With regard to the punishment of the corporate body for business crimes, the courts are not able to take strict actions, due to lack of specific and effective laws. Inadequate laws have shortened the hands of the courts in sentencing the punishments of higher grade like death penalty and imprisonment (Both rigorous and imprisonment for definite time) which are required to put deterrence in anti-social elements that use the corporations as a vehicle to achieve their personal interest. The courts are bound to award them only fines in the name of punishments. The author, in this paper, is trying to find out plausible solutions in respect of emerging problems of corporate crimes through the comparative study of the status of the doctrine in India and the USA.
EVOLUTION OF THE DOCTRINE OF CORPORATE CRIMINAL LIABILITY
In India, the doctrine of Corporate Criminal Liability was come into existence after the gross negligence of the Union Carbide Corporation Ltd. which resulted in widespread damages and massacre in Bhopal Gas Leak Tragedy Case in 1984, when it became our need to pierce the corporate veil to bring the actual perpetrators of the disaster out for trial and to punish them for their inhuman acts but unfortunately at that time there were no any judicial interpretations or specific laws to tackle such problem in the archaic penal code. Since then with emergence in law many branches of the Indian law have been grown up including the concept of Corporate Criminal Liability. But the statutory authority and the judicial precedential authority is not yet capable of imposing harsher punishment to create deterrence. The landmark authority in this regard is Standard Chartered Bank and Ors. v. Directorate of Enforcement and Ors., in which a Constitution Bench of the Apex Court overruled the previous views on the doctrine of Corporate Criminal Liability. The Apex Court went through to award complete justice by imposing fines in lieu of following literal and strict interpretation rule which is the basic requirement of the penal statutes. The court in this case felt urgent need of effective laws to avoid the exemption of the actual perpetrators.

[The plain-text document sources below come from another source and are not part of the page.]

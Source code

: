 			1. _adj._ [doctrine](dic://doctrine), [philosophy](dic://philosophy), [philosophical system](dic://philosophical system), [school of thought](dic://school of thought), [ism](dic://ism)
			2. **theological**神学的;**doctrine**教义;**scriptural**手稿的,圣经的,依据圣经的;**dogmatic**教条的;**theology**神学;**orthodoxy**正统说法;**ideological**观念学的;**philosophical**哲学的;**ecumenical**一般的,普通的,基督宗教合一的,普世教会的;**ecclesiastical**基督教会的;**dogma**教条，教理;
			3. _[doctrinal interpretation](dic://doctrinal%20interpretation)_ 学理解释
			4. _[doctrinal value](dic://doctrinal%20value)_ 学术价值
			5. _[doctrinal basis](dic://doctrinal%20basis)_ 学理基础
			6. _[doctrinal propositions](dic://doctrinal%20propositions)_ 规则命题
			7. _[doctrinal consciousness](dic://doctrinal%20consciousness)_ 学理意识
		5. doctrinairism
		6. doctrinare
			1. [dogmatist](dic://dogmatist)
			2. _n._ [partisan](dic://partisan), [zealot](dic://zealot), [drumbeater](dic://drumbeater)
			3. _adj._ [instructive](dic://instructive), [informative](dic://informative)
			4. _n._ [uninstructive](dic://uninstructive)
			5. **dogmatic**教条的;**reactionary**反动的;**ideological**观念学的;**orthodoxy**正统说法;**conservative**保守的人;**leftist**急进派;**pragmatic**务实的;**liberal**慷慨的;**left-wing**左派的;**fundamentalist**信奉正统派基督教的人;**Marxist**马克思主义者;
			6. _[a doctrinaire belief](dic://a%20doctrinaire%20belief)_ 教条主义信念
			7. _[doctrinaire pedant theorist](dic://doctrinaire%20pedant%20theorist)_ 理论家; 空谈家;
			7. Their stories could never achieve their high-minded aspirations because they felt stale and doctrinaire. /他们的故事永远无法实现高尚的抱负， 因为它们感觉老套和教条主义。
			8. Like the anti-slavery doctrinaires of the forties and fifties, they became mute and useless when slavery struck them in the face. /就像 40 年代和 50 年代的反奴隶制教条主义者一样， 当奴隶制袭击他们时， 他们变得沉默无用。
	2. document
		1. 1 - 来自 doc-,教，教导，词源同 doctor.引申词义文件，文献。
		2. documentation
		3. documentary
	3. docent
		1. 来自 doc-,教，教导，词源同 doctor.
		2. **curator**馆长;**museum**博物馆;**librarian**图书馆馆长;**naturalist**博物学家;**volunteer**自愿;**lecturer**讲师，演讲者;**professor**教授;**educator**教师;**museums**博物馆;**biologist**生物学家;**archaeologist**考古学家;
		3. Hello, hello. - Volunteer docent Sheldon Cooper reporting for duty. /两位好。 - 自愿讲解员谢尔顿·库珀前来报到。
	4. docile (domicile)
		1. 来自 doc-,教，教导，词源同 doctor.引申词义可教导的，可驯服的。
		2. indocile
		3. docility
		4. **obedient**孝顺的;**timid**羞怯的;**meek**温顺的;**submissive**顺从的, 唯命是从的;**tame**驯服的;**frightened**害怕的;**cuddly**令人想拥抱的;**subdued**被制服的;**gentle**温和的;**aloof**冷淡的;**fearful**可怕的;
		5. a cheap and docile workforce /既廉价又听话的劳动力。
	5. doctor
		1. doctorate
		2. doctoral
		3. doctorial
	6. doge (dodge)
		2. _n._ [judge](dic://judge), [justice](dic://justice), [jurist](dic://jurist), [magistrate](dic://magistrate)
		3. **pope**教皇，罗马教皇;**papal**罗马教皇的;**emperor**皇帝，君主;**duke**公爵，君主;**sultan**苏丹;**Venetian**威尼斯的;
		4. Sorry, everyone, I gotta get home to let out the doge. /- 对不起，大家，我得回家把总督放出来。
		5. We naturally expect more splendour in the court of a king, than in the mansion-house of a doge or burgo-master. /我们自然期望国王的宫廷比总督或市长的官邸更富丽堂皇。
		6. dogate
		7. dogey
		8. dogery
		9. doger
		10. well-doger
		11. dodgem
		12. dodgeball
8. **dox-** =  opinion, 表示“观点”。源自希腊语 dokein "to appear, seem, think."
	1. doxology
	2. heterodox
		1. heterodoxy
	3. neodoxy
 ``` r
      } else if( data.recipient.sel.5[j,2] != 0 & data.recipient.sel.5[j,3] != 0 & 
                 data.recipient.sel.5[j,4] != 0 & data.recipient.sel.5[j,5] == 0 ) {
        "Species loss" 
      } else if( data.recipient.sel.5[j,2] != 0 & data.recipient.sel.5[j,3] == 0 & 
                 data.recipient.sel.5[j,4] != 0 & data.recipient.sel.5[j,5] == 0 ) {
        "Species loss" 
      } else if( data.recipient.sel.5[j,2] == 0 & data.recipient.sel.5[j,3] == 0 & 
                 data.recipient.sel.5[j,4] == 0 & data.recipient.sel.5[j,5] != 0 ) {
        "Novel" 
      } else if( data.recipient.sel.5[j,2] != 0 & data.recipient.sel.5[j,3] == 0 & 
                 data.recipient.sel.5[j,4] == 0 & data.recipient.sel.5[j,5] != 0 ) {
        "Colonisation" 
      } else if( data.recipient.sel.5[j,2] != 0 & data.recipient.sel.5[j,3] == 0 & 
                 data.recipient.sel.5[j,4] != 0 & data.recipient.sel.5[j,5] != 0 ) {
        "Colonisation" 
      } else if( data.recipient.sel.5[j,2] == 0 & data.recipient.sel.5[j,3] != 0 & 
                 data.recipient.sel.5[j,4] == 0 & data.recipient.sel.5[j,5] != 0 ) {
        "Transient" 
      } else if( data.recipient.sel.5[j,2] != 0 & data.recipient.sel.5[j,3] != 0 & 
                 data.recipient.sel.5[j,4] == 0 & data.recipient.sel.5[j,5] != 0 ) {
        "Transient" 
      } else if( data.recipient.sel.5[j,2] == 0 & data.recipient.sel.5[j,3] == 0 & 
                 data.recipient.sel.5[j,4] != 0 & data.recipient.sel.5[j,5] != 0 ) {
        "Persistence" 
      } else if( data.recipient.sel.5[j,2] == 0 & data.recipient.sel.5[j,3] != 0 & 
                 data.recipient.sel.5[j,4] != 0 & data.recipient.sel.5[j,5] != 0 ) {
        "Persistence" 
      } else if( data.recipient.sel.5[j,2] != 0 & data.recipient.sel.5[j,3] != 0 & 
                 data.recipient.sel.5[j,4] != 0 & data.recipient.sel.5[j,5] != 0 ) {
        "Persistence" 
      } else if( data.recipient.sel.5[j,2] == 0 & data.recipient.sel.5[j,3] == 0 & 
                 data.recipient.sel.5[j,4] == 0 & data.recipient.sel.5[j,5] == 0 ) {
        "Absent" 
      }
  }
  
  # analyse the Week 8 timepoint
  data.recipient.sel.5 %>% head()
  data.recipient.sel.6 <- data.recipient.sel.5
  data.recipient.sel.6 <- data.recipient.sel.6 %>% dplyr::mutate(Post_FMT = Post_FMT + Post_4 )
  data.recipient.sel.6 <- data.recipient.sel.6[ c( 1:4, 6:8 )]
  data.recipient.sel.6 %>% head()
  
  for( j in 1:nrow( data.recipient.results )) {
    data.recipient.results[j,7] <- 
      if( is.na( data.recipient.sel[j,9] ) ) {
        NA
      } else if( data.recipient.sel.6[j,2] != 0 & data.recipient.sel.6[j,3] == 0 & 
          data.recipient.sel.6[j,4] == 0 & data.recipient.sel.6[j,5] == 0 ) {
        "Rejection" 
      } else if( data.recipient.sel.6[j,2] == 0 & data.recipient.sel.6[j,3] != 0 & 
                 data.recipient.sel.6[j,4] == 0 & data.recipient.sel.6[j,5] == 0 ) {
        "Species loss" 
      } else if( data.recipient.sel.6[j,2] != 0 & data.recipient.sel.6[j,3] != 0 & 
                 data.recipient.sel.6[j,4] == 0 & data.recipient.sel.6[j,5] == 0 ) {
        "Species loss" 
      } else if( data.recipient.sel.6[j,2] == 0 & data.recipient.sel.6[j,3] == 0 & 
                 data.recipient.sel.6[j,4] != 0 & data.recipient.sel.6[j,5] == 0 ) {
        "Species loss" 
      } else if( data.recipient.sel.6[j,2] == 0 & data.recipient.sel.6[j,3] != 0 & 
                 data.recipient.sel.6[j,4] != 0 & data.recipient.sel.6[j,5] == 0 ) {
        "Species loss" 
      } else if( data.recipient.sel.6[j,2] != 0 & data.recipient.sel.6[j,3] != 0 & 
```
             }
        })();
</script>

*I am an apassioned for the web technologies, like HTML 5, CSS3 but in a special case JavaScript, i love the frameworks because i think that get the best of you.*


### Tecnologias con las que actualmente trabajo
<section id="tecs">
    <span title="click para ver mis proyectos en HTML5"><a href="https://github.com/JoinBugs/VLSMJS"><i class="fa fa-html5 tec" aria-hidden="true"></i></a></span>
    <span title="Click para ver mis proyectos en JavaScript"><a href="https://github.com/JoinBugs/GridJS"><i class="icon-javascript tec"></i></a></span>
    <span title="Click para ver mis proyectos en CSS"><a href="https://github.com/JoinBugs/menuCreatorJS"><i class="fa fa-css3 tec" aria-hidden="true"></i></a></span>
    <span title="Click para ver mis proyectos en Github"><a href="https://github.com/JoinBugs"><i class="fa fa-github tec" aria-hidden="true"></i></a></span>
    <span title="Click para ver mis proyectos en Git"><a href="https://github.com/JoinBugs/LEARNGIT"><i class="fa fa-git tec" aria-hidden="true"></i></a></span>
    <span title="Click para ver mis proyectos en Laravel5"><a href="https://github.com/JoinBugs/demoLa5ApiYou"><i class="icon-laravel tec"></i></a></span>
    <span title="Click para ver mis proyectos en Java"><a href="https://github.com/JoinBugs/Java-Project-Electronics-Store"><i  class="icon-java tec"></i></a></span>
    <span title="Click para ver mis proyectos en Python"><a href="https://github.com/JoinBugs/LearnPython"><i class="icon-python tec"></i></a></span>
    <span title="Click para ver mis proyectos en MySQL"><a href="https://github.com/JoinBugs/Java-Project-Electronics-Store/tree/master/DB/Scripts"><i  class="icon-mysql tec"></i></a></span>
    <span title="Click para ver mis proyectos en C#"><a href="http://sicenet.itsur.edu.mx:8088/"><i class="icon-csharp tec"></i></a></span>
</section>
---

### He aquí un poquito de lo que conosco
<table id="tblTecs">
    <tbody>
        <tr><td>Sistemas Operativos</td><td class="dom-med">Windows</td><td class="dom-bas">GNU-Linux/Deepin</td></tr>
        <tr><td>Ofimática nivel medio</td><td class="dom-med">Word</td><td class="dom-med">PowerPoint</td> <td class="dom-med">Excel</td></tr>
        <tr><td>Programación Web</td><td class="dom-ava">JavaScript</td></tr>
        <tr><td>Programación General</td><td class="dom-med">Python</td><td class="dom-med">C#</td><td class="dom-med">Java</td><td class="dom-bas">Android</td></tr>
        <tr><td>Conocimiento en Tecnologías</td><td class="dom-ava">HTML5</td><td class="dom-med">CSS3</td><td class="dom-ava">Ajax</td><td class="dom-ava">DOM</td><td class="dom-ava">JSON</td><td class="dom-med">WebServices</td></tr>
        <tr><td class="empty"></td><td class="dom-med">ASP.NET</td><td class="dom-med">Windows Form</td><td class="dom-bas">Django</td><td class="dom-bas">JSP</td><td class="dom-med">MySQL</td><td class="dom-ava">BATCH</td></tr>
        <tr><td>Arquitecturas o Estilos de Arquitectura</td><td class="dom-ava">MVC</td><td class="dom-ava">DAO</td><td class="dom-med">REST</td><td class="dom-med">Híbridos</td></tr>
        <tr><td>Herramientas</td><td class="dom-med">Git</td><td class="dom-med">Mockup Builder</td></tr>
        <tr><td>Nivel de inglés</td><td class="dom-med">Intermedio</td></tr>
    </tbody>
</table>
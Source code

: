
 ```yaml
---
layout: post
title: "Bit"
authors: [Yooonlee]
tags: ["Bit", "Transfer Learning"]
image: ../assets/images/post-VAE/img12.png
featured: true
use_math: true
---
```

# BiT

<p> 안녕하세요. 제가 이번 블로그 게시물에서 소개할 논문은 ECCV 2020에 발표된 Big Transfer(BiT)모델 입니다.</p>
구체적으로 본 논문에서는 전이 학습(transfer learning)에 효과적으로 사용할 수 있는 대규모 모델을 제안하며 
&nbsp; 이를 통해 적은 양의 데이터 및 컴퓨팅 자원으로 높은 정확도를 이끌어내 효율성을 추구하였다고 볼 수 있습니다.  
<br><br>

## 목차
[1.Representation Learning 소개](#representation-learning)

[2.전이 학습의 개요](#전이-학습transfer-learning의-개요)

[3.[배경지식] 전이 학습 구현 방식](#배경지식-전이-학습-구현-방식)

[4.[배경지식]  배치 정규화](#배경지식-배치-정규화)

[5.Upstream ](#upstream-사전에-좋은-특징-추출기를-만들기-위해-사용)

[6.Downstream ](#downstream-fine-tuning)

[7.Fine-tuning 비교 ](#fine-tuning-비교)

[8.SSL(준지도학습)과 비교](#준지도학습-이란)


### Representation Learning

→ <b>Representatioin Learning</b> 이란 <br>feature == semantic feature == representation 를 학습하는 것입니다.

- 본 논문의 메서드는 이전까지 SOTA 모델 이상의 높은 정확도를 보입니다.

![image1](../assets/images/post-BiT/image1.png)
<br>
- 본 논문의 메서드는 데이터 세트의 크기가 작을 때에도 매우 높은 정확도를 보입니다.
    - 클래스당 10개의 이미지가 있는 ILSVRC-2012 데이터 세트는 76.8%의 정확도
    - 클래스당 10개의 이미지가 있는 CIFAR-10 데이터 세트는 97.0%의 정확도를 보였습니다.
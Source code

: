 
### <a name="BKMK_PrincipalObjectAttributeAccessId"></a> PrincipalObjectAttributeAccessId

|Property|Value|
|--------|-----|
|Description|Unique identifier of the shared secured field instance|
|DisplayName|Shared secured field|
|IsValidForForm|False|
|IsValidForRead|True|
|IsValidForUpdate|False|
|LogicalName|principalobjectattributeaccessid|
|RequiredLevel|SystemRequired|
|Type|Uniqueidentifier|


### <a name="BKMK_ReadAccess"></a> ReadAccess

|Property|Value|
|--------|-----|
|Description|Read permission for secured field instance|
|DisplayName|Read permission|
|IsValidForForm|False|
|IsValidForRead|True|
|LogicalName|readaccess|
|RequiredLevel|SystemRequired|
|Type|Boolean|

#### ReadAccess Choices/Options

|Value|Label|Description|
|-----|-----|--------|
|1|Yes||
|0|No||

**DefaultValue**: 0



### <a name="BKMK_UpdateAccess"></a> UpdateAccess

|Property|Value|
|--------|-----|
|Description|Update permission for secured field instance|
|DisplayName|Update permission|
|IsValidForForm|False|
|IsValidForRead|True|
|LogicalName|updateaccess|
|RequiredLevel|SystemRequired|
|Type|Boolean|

The doctrine of Corporate Criminal Liability in the American Jurisprudence was evolved by the influence of the English Common Law. In 14th century, the fictional entities came into existence in the English Common Law but the importance of the corporate bodies grew with the spread of industrialization during 16th-17th century. Hence in 17th century there was no concept of vicarious liability, it was very difficult to hold a corporation criminally liable. Evolution of principle of vicarious liability in 19th century opened a way for English courts to hold the corporations liable for the acts of their officers, agents, and employees because while doing so they were acting within the course of their employment. Therefore, in this way first time in 1842 a corporation was held liable for failing to fulfill a statutory duty.
The evolution of the principle of vicarious liability altered the history of American laws regarding criminal liabilities of the corporations. In the beginning of the 20th century, the United States of America adopted the principle of Vicarious Liability to hold the corporations criminally liable. The USA SC in the landmark case New York Central & Hudson River Railroad Co. v. United State, provided a platform for coming future cases for holding the corporate bodies liable for the criminal acts done by their employees having mental element.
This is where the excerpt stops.